▶ **Exercise**: Filter this data down to the lines that hold "hyperbolic", and copy them.

▶ **The data**:
'''

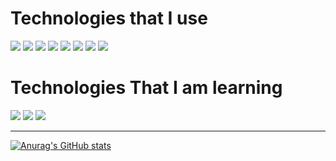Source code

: 

<h1> Technologies that I use </h1>
<p>
<img src=https://img.shields.io/badge/Ansible-FF0000?logo=ansible&logoColor=white&style=flat>
<img src=https://img.shields.io/badge/Git-FF4F00?logo=git&logoColor=white&style=flat>
<img src=https://img.shields.io/badge/Github-Actions-0FF50F?logo=githubactions&logoColor=white&style=flat>
<img src=https://img.shields.io/badge/Docker-00FFFF?logo=Docker&logoColor=white&style=flat>
<img src=https://img.shields.io/badge/Bash-000000?logo=Bash&logoColor=white&style=flat>
<img src=https://img.shields.io/badge/Linux-FFFF00?logo=linux&logoColor=white&style=flat>
<img src=https://img.shields.io/badge/Terraform-FF00FF?logo=terraform&logoColor=white&style=flat>
<img src=https://img.shields.io/badge/Kubernetes-0000FF?logo=kubernetes&logoColor=white&style=flat>

</p>
<h1> Technologies That I am learning </h1>
<p>
<img src=https://img.shields.io/badge/PHP-5F00FF?logo=php&logoColor=white&style=flat>
<img src=https://img.shields.io/badge/Javascript-FFFF00?logo=javascript&logoColor=white&style=flat>
<img src=https://img.shields.io/badge/MYSQL-FF5F00?logo=mysql&logoColor=white&style=flat>
</p>

<hr>

[![Anurag's GitHub stats](https://github-readme-stats.vercel.app/api?username=wgall)](https://github.com/anuraghazra/github-readme-stats)
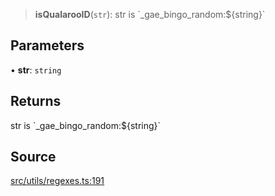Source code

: > **isQualarooID**(`str`): str is \`\_gae\_bingo\_random:$\{string\}\`

## Parameters

• **str**: `string`

## Returns

str is \`\_gae\_bingo\_random:$\{string\}\`

## Source

[src/utils/regexes.ts:191](https://github.com/bhavjitChauhan/khan-api/blob/214cc6672777162cd3ec638a3ad3a22f7fe37e04/src/utils/regexes.ts#L191)
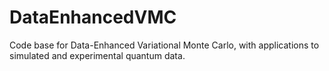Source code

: # DataEnhancedVMC
Code base for Data-Enhanced Variational Monte Carlo, with applications to simulated and experimental quantum data.
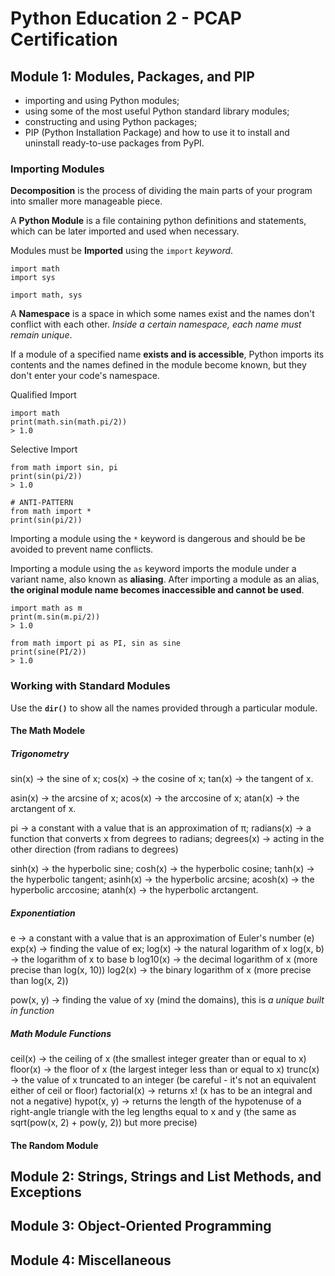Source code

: 
# Python Education 2 - PCAP Certification

## Module 1: Modules, Packages, and PIP

- importing and using Python modules;
- using some of the most useful Python standard library modules;
- constructing and using Python packages;
- PIP (Python Installation Package) and how to use it to install and uninstall ready-to-use packages from PyPI.

### Importing Modules

**Decomposition** is the process of dividing the main parts of your program into smaller more manageable piece.

A **Python Module** is a file containing python definitions and statements, which can be later imported and used when necessary.

Modules must be **Imported** using the `import` *keyword*.

    import math
    import sys

    import math, sys

A **Namespace** is a space in which some names exist and the names don't conflict with each other. *Inside a certain namespace, each name must remain unique*.

If a module of a specified name **exists and is accessible**, Python imports its contents and the names defined in the module become known, but they don't enter your code's namespace.

Qualified Import

    import math
    print(math.sin(math.pi/2))
    > 1.0

Selective Import

    from math import sin, pi
    print(sin(pi/2))
    > 1.0

    # ANTI-PATTERN
    from math import *
    print(sin(pi/2))

Importing a module using the `*` keyword is dangerous and should be be avoided to prevent name conflicts.

Importing a module using the `as` keyword imports the module under a variant name, also known as **aliasing**. After importing a module as an alias, **the original module name becomes inaccessible and cannot be used**.

    import math as m
    print(m.sin(m.pi/2))
    > 1.0

    from math import pi as PI, sin as sine
    print(sine(PI/2))
    > 1.0

### Working with Standard Modules

Use the **`dir()`** to show all the names provided through a particular module.

#### The Math Modele

##### Trigonometry

sin(x) → the sine of x;
cos(x) → the cosine of x;
tan(x) → the tangent of x.

asin(x) → the arcsine of x;
acos(x) → the arccosine of x;
atan(x) → the arctangent of x.

pi → a constant with a value that is an approximation of π;
radians(x) → a function that converts x from degrees to radians;
degrees(x) → acting in the other direction (from radians to degrees)

sinh(x) → the hyperbolic sine;
cosh(x) → the hyperbolic cosine;
tanh(x) → the hyperbolic tangent;
asinh(x) → the hyperbolic arcsine;
acosh(x) → the hyperbolic arccosine;
atanh(x) → the hyperbolic arctangent.

##### Exponentiation

e → a constant with a value that is an approximation of Euler's number (e)
exp(x) → finding the value of ex;
log(x) → the natural logarithm of x
log(x, b) → the logarithm of x to base b
log10(x) → the decimal logarithm of x (more precise than log(x, 10))
log2(x) → the binary logarithm of x (more precise than log(x, 2))

pow(x, y) → finding the value of xy (mind the domains), this is *a unique built in function*

##### Math Module Functions

ceil(x) → the ceiling of x (the smallest integer greater than or equal to x)
floor(x) → the floor of x (the largest integer less than or equal to x)
trunc(x) → the value of x truncated to an integer (be careful - it's not an equivalent either of ceil or floor)
factorial(x) → returns x! (x has to be an integral and not a negative)
hypot(x, y) → returns the length of the hypotenuse of a right-angle triangle with the leg lengths equal to x and y (the same as sqrt(pow(x, 2) + pow(y, 2)) but more precise)

#### The Random Module



## Module 2: Strings, Strings and List Methods, and Exceptions

## Module 3: Object-Oriented Programming

## Module 4: Miscellaneous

'''

▶ **Answer box**:
sinh(x) → the hyperbolic sine;
cosh(x) → the hyperbolic cosine;
tanh(x) → the hyperbolic tangent;
asinh(x) → the hyperbolic arcsine;
acosh(x) → the hyperbolic arccosine;
atanh(x) → the hyperbolic arctangent.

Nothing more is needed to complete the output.